(Saved entries)
|---|

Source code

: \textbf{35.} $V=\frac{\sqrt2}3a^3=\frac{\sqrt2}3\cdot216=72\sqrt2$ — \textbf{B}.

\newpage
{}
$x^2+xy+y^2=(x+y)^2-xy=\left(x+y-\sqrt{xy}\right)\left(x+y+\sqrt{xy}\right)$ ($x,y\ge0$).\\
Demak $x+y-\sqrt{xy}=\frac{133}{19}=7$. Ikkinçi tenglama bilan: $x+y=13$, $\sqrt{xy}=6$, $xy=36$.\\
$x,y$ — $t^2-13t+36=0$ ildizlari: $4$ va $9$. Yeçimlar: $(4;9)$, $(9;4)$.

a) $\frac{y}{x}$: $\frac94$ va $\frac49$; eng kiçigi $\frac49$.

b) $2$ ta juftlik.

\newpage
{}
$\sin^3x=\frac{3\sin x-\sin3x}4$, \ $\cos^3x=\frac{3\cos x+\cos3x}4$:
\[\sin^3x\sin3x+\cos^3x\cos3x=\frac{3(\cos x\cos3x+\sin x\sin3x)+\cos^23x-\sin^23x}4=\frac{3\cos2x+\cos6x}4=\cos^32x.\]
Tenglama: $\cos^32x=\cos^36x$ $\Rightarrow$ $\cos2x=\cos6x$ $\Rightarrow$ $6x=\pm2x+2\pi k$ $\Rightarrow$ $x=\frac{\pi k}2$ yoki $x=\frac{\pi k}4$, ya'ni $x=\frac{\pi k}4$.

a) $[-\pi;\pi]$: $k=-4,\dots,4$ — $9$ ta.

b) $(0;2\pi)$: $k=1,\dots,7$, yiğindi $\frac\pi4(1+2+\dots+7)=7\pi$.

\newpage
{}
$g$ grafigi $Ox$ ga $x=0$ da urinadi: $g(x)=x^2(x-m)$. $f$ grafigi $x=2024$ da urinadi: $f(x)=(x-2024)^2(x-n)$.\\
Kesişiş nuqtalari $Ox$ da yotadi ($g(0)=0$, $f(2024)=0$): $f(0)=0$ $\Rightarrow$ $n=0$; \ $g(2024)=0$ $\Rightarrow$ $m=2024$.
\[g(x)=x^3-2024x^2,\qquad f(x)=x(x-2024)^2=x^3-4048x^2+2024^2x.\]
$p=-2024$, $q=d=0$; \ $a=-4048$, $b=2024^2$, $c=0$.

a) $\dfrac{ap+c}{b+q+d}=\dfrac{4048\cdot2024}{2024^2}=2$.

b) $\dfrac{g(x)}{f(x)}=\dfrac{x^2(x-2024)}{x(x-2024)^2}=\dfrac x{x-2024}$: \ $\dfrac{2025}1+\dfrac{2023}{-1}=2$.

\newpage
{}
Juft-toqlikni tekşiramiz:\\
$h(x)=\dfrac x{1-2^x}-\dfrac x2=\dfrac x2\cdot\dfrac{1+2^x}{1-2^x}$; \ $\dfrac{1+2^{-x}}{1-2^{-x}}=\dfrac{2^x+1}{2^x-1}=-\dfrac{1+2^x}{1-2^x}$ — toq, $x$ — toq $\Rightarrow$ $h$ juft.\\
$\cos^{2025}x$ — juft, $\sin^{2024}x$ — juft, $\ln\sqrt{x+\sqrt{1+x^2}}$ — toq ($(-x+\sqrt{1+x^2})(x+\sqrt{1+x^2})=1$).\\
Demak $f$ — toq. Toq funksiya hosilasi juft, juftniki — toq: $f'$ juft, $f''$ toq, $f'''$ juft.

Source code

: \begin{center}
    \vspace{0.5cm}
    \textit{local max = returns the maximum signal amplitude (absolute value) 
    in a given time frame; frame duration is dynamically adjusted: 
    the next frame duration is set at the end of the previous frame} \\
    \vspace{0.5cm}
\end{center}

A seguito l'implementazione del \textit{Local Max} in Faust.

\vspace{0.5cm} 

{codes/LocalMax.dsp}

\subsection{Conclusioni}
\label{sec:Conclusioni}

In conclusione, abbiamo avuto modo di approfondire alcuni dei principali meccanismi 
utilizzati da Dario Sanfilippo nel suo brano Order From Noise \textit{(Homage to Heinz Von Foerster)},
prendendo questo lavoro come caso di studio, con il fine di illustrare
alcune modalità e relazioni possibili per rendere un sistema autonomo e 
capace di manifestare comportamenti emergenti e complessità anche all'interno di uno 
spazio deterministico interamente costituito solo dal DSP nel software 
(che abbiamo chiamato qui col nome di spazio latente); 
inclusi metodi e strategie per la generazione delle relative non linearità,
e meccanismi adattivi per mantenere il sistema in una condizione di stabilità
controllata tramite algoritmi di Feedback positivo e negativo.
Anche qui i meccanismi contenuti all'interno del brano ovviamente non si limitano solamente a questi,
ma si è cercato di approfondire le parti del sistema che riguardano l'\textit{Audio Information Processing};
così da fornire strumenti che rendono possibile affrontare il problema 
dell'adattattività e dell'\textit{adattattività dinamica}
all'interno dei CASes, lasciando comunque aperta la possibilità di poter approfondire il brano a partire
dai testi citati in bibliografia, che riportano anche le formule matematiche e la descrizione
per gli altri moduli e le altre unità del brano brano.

|---|

- [Activity]:
Nothing in the records above may be left out when you repeat them exactly.

- [Answer to this exercise]:
Source code

: \textbf{35.} $V=\frac{\sqrt2}3a^3=\frac{\sqrt2}3\cdot216=72\sqrt2$ — \textbf{B}.

\newpage
{}
$x^2+xy+y^2=(x+y)^2-xy=\left(x+y-\sqrt{xy}\right)\left(x+y+\sqrt{xy}\right)$ ($x,y\ge0$).\\
Demak $x+y-\sqrt{xy}=\frac{133}{19}=7$. Ikkinçi tenglama bilan: $x+y=13$, $\sqrt{xy}=6$, $xy=36$.\\
$x,y$ — $t^2-13t+36=0$ ildizlari: $4$ va $9$. Yeçimlar: $(4;9)$, $(9;4)$.

a) $\frac{y}{x}$: $\frac94$ va $\frac49$; eng kiçigi $\frac49$.

b) $2$ ta juftlik.

\newpage
{}
$\sin^3x=\frac{3\sin x-\sin3x}4$, \ $\cos^3x=\frac{3\cos x+\cos3x}4$:
\[\sin^3x\sin3x+\cos^3x\cos3x=\frac{3(\cos x\cos3x+\sin x\sin3x)+\cos^23x-\sin^23x}4=\frac{3\cos2x+\cos6x}4=\cos^32x.\]
Tenglama: $\cos^32x=\cos^36x$ $\Rightarrow$ $\cos2x=\cos6x$ $\Rightarrow$ $6x=\pm2x+2\pi k$ $\Rightarrow$ $x=\frac{\pi k}2$ yoki $x=\frac{\pi k}4$, ya'ni $x=\frac{\pi k}4$.

a) $[-\pi;\pi]$: $k=-4,\dots,4$ — $9$ ta.

b) $(0;2\pi)$: $k=1,\dots,7$, yiğindi $\frac\pi4(1+2+\dots+7)=7\pi$.

\newpage
{}
$g$ grafigi $Ox$ ga $x=0$ da urinadi: $g(x)=x^2(x-m)$. $f$ grafigi $x=2024$ da urinadi: $f(x)=(x-2024)^2(x-n)$.\\
Kesişiş nuqtalari $Ox$ da yotadi ($g(0)=0$, $f(2024)=0$): $f(0)=0$ $\Rightarrow$ $n=0$; \ $g(2024)=0$ $\Rightarrow$ $m=2024$.
\[g(x)=x^3-2024x^2,\qquad f(x)=x(x-2024)^2=x^3-4048x^2+2024^2x.\]
$p=-2024$, $q=d=0$; \ $a=-4048$, $b=2024^2$, $c=0$.

a) $\dfrac{ap+c}{b+q+d}=\dfrac{4048\cdot2024}{2024^2}=2$.

b) $\dfrac{g(x)}{f(x)}=\dfrac{x^2(x-2024)}{x(x-2024)^2}=\dfrac x{x-2024}$: \ $\dfrac{2025}1+\dfrac{2023}{-1}=2$.

\newpage
{}
Juft-toqlikni tekşiramiz:\\
$h(x)=\dfrac x{1-2^x}-\dfrac x2=\dfrac x2\cdot\dfrac{1+2^x}{1-2^x}$; \ $\dfrac{1+2^{-x}}{1-2^{-x}}=\dfrac{2^x+1}{2^x-1}=-\dfrac{1+2^x}{1-2^x}$ — toq, $x$ — toq $\Rightarrow$ $h$ juft.\\
$\cos^{2025}x$ — juft, $\sin^{2024}x$ — juft, $\ln\sqrt{x+\sqrt{1+x^2}}$ — toq ($(-x+\sqrt{1+x^2})(x+\sqrt{1+x^2})=1$).\\
Demak $f$ — toq. Toq funksiya hosilasi juft, juftniki — toq: $f'$ juft, $f''$ toq, $f'''$ juft.

Source code

: \begin{center}
    \vspace{0.5cm}
    \textit{local max = returns the maximum signal amplitude (absolute value) 
    in a given time frame; frame duration is dynamically adjusted: 
    the next frame duration is set at the end of the previous frame} \\
    \vspace{0.5cm}
\end{center}

A seguito l'implementazione del \textit{Local Max} in Faust.

\vspace{0.5cm} 

{codes/LocalMax.dsp}

\subsection{Conclusioni}
\label{sec:Conclusioni}

In conclusione, abbiamo avuto modo di approfondire alcuni dei principali meccanismi 
utilizzati da Dario Sanfilippo nel suo brano Order From Noise \textit{(Homage to Heinz Von Foerster)},
prendendo questo lavoro come caso di studio, con il fine di illustrare
alcune modalità e relazioni possibili per rendere un sistema autonomo e 
capace di manifestare comportamenti emergenti e complessità anche all'interno di uno 
spazio deterministico interamente costituito solo dal DSP nel software 
(che abbiamo chiamato qui col nome di spazio latente); 
inclusi metodi e strategie per la generazione delle relative non linearità,
e meccanismi adattivi per mantenere il sistema in una condizione di stabilità
controllata tramite algoritmi di Feedback positivo e negativo.
Anche qui i meccanismi contenuti all'interno del brano ovviamente non si limitano solamente a questi,
ma si è cercato di approfondire le parti del sistema che riguardano l'\textit{Audio Information Processing};
così da fornire strumenti che rendono possibile affrontare il problema 
dell'adattattività e dell'\textit{adattattività dinamica}
all'interno dei CASes, lasciando comunque aperta la possibilità di poter approfondire il brano a partire
dai testi citati in bibliografia, che riportano anche le formule matematiche e la descrizione
per gli altri moduli e le altre unità del brano brano.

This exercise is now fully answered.